Second, the relationship between the state and the private sector has become a defining fault line of great-power competition. The nature of a technology company’s relationship with a given state now directly determines whether the rest of the world can access that company’s products. For every country that uses, adopts, or integrates the technologies of the 188 companies on the 1260H list, this becomes a silent but weighty forced choice. A government that purchases BYD vehicles, uses Alibaba Cloud or integrates Baidu’s AI into public systems is not making merely a technical choice. The technology with which you build determines whose data architecture, whose regulatory framework, and whose security ecosystem you will belong to tomorrow. Technology procurement has become a new dimension of alliance politics.
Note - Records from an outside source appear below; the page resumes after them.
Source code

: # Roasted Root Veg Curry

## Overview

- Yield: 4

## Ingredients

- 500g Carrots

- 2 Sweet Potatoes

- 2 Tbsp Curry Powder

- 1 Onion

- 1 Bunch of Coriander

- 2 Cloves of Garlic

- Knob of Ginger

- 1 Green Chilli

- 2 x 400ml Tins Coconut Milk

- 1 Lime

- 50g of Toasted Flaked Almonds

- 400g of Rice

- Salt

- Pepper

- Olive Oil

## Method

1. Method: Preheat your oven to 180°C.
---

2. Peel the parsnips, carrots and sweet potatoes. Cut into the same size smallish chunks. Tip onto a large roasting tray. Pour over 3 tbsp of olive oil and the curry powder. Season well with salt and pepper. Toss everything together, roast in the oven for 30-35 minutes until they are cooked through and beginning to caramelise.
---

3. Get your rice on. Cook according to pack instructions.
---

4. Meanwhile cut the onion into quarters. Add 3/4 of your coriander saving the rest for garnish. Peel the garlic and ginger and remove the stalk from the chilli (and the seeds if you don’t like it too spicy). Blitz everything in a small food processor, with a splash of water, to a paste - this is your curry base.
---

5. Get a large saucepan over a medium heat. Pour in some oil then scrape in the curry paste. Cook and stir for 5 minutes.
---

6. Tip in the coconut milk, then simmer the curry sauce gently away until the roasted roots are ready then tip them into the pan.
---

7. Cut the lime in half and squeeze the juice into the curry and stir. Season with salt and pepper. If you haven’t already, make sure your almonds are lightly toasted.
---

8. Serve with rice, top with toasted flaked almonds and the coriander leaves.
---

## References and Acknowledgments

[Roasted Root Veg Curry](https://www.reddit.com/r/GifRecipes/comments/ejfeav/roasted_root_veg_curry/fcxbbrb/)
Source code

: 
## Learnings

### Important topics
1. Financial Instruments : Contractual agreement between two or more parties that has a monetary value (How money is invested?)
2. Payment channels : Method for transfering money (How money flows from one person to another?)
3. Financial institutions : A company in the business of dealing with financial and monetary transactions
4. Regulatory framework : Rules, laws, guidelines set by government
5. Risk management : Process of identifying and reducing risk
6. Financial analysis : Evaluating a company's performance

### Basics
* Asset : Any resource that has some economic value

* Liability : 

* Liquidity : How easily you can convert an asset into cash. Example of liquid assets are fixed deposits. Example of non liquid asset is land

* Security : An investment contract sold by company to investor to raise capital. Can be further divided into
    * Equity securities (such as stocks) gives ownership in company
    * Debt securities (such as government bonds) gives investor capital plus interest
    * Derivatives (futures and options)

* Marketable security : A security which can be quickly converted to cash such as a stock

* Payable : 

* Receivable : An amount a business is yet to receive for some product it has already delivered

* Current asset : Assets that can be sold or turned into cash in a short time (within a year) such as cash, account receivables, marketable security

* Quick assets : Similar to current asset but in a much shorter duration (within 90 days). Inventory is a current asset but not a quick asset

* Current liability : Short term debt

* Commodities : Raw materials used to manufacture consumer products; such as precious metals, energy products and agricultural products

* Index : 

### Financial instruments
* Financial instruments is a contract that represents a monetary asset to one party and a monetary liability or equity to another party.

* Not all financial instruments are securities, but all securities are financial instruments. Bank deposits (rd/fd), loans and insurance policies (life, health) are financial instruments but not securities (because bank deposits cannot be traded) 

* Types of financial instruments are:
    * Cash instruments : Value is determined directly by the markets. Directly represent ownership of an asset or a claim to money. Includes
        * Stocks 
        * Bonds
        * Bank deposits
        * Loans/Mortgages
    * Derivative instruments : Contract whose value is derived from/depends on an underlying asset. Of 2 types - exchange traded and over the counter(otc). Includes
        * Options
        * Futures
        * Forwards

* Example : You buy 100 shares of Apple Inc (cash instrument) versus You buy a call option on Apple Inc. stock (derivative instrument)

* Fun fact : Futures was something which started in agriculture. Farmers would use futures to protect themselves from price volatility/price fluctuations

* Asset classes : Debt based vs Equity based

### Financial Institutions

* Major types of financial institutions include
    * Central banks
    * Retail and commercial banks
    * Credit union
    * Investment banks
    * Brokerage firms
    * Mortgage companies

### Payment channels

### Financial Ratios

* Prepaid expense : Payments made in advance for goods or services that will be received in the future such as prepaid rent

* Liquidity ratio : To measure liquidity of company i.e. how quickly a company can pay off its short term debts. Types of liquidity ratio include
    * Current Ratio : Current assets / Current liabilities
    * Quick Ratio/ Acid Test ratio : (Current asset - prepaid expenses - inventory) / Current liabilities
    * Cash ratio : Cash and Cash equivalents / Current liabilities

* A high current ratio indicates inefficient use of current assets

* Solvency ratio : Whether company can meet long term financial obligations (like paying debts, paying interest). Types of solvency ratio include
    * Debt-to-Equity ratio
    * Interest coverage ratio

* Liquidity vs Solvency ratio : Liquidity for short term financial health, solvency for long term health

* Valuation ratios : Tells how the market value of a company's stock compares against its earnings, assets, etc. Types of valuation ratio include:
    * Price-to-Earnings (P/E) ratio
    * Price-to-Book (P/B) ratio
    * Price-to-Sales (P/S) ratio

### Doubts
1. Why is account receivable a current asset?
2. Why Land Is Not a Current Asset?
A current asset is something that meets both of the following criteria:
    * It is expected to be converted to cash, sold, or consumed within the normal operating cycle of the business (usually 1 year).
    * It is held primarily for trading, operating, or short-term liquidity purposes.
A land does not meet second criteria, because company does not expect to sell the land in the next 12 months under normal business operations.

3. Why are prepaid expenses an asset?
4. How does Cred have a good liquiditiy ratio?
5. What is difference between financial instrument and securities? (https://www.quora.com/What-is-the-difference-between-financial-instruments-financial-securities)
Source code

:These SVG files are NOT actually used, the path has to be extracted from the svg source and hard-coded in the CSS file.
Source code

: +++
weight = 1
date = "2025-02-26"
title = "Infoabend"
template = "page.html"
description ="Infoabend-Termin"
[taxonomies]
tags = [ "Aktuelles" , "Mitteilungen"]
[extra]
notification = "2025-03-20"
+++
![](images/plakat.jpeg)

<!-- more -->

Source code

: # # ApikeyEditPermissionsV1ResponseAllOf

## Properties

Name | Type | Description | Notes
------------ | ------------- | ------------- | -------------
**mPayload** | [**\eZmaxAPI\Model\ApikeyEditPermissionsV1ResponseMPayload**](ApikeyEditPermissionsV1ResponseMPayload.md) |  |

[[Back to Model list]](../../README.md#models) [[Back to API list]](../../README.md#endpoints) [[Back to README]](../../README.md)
The 1260H list can be read as a sanctions document. But a more accurate reading is this: The list is the official declaration that great powers no longer see technology as a sphere of commercial activity, but as a question of sovereignty. Alibaba’s denial, BYD’s objection and Anthropic’s court battle are three separate fronts of this transformation. A purely civilian AI company, a purely commercial manufacturer or a purely independent technology firm no longer exists in any meaningful sense. The states, companies and analysts that grasp this earliest will hold a decisive advantage in the competition of the next decade.